• **PROMPT**: Identify every line in the records below that contains the word "string", and copy each of those lines.

• **MATERIAL SHOWN**:
+++

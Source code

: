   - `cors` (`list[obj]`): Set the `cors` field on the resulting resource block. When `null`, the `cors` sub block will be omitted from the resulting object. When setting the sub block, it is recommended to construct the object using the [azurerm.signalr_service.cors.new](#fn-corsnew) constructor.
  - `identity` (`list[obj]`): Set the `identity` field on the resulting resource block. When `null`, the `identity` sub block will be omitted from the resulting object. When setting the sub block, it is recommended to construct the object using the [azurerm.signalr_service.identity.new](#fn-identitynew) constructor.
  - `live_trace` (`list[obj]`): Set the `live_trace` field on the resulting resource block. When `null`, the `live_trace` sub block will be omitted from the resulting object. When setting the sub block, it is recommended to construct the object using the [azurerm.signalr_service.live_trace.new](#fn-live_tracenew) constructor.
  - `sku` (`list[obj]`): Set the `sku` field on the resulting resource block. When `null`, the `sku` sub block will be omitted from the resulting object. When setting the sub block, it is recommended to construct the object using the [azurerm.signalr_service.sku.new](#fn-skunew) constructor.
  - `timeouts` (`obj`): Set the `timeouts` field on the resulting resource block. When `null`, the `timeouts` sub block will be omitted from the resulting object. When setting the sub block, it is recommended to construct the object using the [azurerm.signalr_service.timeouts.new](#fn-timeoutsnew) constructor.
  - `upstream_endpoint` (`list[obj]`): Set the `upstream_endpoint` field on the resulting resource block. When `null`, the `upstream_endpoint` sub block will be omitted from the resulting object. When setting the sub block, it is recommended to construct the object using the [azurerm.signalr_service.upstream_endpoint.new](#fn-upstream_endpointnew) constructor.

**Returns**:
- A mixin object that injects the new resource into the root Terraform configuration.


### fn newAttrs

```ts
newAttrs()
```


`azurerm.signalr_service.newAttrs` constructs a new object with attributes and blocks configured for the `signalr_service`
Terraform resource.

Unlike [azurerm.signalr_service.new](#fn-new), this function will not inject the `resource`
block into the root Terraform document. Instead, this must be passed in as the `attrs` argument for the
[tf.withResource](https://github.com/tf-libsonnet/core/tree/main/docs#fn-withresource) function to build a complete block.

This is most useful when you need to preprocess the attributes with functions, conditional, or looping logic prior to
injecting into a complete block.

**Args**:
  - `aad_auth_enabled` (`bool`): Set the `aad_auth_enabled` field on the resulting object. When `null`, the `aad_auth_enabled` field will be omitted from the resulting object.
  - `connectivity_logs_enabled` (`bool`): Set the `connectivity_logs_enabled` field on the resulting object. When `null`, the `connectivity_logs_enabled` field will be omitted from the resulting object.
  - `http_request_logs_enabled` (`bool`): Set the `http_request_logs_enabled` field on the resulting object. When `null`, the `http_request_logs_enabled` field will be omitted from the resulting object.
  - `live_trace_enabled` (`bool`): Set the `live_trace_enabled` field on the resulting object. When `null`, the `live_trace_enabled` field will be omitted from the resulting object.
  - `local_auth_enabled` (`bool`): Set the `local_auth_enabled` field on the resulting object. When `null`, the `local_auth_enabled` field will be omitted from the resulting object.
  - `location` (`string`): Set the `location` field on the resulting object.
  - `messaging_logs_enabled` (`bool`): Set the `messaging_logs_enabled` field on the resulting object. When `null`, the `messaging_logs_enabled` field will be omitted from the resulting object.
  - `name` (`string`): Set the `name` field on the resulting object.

+++

• **RESPONSE TO THIS EXERCISE**:
  - `location` (`string`): Set the `location` field on the resulting object.
  - `name` (`string`): Set the `name` field on the resulting object.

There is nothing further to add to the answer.